**Collection entries**
====
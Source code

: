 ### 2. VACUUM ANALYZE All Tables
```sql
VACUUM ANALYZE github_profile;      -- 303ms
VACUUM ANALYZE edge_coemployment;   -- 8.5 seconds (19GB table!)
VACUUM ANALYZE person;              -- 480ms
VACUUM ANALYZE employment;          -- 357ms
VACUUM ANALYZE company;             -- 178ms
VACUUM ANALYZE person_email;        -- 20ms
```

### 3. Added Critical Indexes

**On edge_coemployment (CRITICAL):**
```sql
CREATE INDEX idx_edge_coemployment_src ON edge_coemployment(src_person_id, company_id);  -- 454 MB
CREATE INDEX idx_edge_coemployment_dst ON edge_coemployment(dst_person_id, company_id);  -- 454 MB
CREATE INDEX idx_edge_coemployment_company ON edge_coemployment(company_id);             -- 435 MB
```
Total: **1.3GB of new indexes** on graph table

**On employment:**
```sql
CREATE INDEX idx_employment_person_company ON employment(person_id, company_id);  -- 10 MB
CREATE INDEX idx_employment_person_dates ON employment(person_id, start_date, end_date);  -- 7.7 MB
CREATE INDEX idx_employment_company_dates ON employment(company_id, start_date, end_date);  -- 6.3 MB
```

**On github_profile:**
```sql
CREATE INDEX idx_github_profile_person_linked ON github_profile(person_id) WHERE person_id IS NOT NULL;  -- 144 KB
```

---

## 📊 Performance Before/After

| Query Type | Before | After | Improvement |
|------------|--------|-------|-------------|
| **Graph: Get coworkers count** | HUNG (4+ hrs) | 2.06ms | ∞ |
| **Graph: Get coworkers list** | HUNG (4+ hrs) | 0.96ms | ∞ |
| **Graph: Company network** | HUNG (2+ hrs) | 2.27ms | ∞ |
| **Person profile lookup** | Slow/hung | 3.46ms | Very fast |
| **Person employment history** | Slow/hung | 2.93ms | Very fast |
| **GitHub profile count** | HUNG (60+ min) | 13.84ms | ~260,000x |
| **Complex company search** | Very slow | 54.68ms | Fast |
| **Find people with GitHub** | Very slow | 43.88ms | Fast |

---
====
**Directions for this task**
The lines above need to be restated word for word, all of them.

**Your response**
Source code

: ### 2. VACUUM ANALYZE All Tables
```sql
VACUUM ANALYZE github_profile;      -- 303ms
VACUUM ANALYZE edge_coemployment;   -- 8.5 seconds (19GB table!)
VACUUM ANALYZE person;              -- 480ms
VACUUM ANALYZE employment;          -- 357ms
VACUUM ANALYZE company;             -- 178ms
VACUUM ANALYZE person_email;        -- 20ms
```

### 3. Added Critical Indexes

**On edge_coemployment (CRITICAL):**
```sql
CREATE INDEX idx_edge_coemployment_src ON edge_coemployment(src_person_id, company_id);  -- 454 MB
CREATE INDEX idx_edge_coemployment_dst ON edge_coemployment(dst_person_id, company_id);  -- 454 MB
CREATE INDEX idx_edge_coemployment_company ON edge_coemployment(company_id);             -- 435 MB
```
Total: **1.3GB of new indexes** on graph table

**On employment:**
```sql
CREATE INDEX idx_employment_person_company ON employment(person_id, company_id);  -- 10 MB
CREATE INDEX idx_employment_person_dates ON employment(person_id, start_date, end_date);  -- 7.7 MB
CREATE INDEX idx_employment_company_dates ON employment(company_id, start_date, end_date);  -- 6.3 MB
```

**On github_profile:**
```sql
CREATE INDEX idx_github_profile_person_linked ON github_profile(person_id) WHERE person_id IS NOT NULL;  -- 144 KB
```

---

## 📊 Performance Before/After

| Query Type | Before | After | Improvement |
|------------|--------|-------|-------------|
| **Graph: Get coworkers count** | HUNG (4+ hrs) | 2.06ms | ∞ |
| **Graph: Get coworkers list** | HUNG (4+ hrs) | 0.96ms | ∞ |
| **Graph: Company network** | HUNG (2+ hrs) | 2.27ms | ∞ |
| **Person profile lookup** | Slow/hung | 3.46ms | Very fast |
| **Person employment history** | Slow/hung | 2.93ms | Very fast |
| **GitHub profile count** | HUNG (60+ min) | 13.84ms | ~260,000x |
| **Complex company search** | Very slow | 54.68ms | Fast |
| **Find people with GitHub** | Very slow | 43.88ms | Fast |

---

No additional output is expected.